South Korea’s Financial Intelligence Unit (FIU) uncovered between 500,000 and 600,000 potential violations of customer verification rules during a license review for Upbit. Questions also arise about possible ties to money laundering.
Details of the FIU Investigation
Since starting the investigation in August, inspectors have found accounts registered with blurry or improperly submitted documents. Critical information, such as names and registration numbers, was often too unclear for verification. This violation could point to potential money laundering risks.
Potential Consequences for Upbit
If violations are confirmed, Upbit faces significant fines. Under South Korea’s Special Financial Transaction Information Act, KYC rule violations can carry penalties of up to 100 million won per case, potentially resulting in total fines reaching tens of billions of won.

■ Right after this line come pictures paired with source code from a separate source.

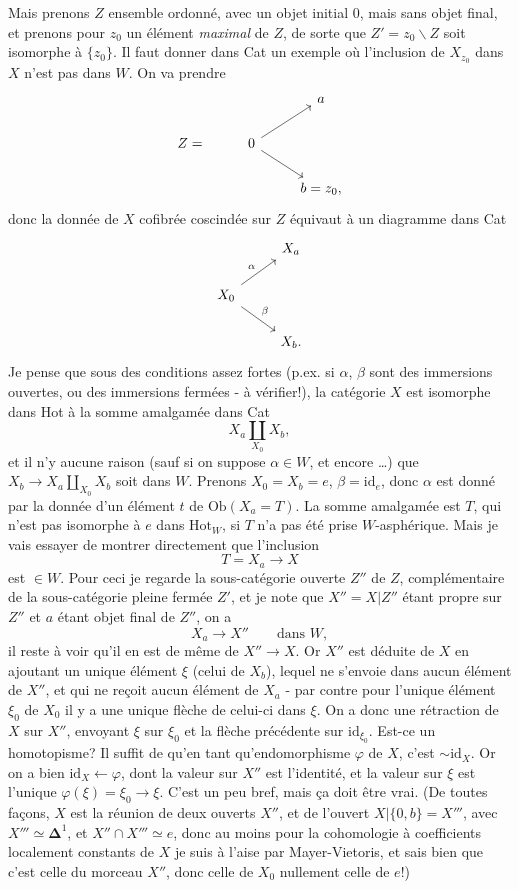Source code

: \documentclass[11pt]{article}
\newcommand{\printedpage}[1]{\marginpar{\footnotesize p.~#1}}
\newcommand{\msp}[1]{\marginpar{\footnotesize [#1]}}
\begin{document}
Mais prenons $Z$ ensemble ordonné, avec un objet initial $0$, mais sans objet final, et prenons pour $z_0$ un élément \textit{maximal} de $Z$, de sorte que $Z' = z_0\backslash Z$ soit isomorphe à $\{z_0\}$. Il faut donner dans Cat un exemple où l'inclusion de $X_{z_0}$ dans $X$ n'est pas dans $W$. On va prendre
\printedpage{117}
\[
\begin{tikzcd}
 & & a \\
Z = & 0 \arrow[ur] \arrow[dr] & \\
 & & b = z_0,
\end{tikzcd}
\]
donc la donnée de $X$ cofibrée coscindée sur $Z$ équivaut à un diagramme dans Cat
\[
\begin{tikzcd}
 & X_a \\
X_0 \arrow[ur, "\alpha"] \arrow[dr, "\beta"] & \\
 & X_b.
\end{tikzcd}
\]
Je pense que sous des conditions assez fortes (p.ex. si $\alpha$, $\beta$ sont des immersions ouvertes, ou des immersions fermées - à vérifier!), la catégorie $X$ est isomorphe dans Hot à la somme amalgamée dans Cat
\[ X_a{\textstyle\coprod_{X_0}}X_b, \]
et il n'y aucune raison (sauf si on suppose $\alpha \in W$, et encore \dots) que $X_b \longrightarrow X_a \coprod_{X_0} X_b$ soit dans $W$. Prenons $X_0 = X_b = e$, $\beta = \mathrm{id}_e$, donc $\alpha$ est donné par la donnée d'un élément $t$ de $\mathrm{Ob}(X_a = T)$. La somme amalgamée est $T$, qui n'est pas isomorphe à $e$ dans $\mathrm{Hot}_W$,
\msp{page 190}
si $T$ n'a pas été prise $W$-asphérique. Mais je vais essayer de montrer directement que l'inclusion
\[ T = X_a \longrightarrow X \]
est $\in W$. Pour ceci je regarde la sous-catégorie ouverte $Z''$ de $Z$, complémentaire de la sous-catégorie pleine fermée $Z'$, et je note que $X'' = X|Z''$ étant propre sur $Z''$ et $a$ étant objet final de $Z''$, on a
\[ X_a \longrightarrow X'' \qquad \text{dans } W, \]
il reste à voir qu'il en est de même de $X'' \longrightarrow X$. Or $X''$ est déduite de $X$ en ajoutant un unique élément $\xi$ (celui de $X_b$), lequel ne s'envoie dans aucun élément de $X''$, et qui ne reçoit aucun élément de $X_a$ - par contre pour l'unique élément $\xi_0$ de $X_0$ il y a une unique flèche de celui-ci dans $\xi$. On a donc une rétraction de $X$ sur $X''$, envoyant $\xi$ sur $\xi_0$ et la flèche précédente sur $\mathrm{id}_{\xi_0}$. Est-ce un homotopisme? Il suffit de qu'en tant qu'endomorphisme $\varphi$ de $X$, c'est $\sim \mathrm{id}_X$. Or on a bien $\mathrm{id}_X \longleftarrow \varphi$, dont la valeur sur $X''$ est l'identité, et la valeur sur $\xi$ est l'unique $\varphi(\xi) = \xi_0 \longrightarrow \xi$. C'est un peu bref, mais ça doit être vrai. (De toutes façons, $X$ est la réunion de deux ouverts $X''$, et de l'ouvert $X|\{0,b\} = X'''$, avec $X''' \simeq \mathbf{\Delta}^1$, et $X'' \cap X''' \simeq e$, donc au moins pour la cohomologie à coefficients localement constants de $X$ je suis à l'aise par Mayer-Vietoris, et sais bien que c'est celle du morceau $X''$, donc celle de $X_0$ nullement celle de $e$!)
\end{document}
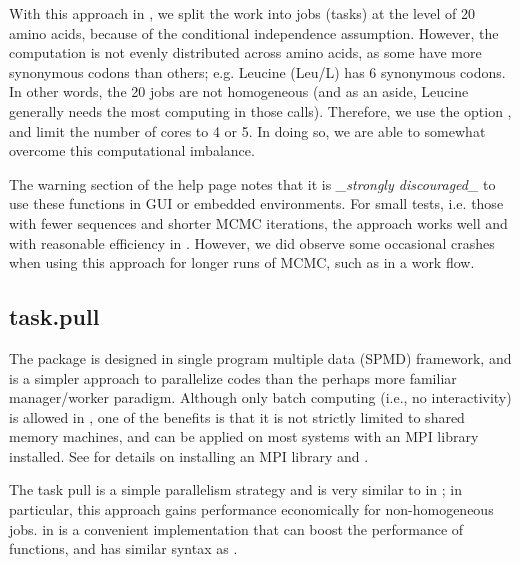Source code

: With this approach in , we split the work into jobs (tasks) at the 
level of 20 amino acids, because of the conditional independence assumption. 
However, the computation is not evenly distributed across amino acids, as some
have more synonymous codons than others; e.g. Leucine (Leu/L)
has 6 synonymous codons. In other words, the 20 jobs are not homogeneous (and 
as an aside, Leucine generally needs the most computing in those 
 calls).  Therefore, we use the  option 
, and limit the number of cores to 4 or 5. In 
doing so, we are able to somewhat overcome this computational imbalance.

The warning section of the  help page notes that it is
\textit{\_strongly discouraged\_} to use these functions in GUI or embedded
environments.  For small tests, i.e. those with fewer sequences and 
shorter MCMC iterations, the  
approach works well and with reasonable efficiency in . 
However, we did observe some occasional crashes when using this approach for 
longer runs of MCMC, such as in a work flow.


\subsection[task.pull]{task.pull}
\label{sec:task.pull}

The  package is designed in single program multiple data (SPMD) 
framework, and is a simpler approach to parallelize codes than the perhaps more 
familiar manager/worker paradigm.
Although only batch computing (i.e., no interactivity) is allowed in 
, one of the benefits is that it is not strictly limited to
shared memory machines, and can be applied on most systems with an MPI library 
installed.  See \citet{Chen2012pbdMPIvignette} for details on 
installing an MPI library and .

The task pull is a simple parallelism strategy and is very similar to 
 in ; in particular, this 
approach gains performance economically for non-homogeneous jobs.
 in  is a convenient implementation that can 
boost the performance of  functions, and has similar 
syntax as .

KYC Compliance Requirements and Money Laundering Risks
South Korean laws require cryptocurrency users to undergo strict KYC checks before trading. The requirements include submitting valid identification documents. However, the discovered violations question the effectiveness of Upbit's verification system, with regulators now faced with determining how many of these accounts might be used for illegal purposes.
The FIU investigation casts a shadow over Upbit's license renewal process, placing the exchange at the center of a scandal with potential criminal implications. Clarity in this situation will be necessary for regulators and customers alike.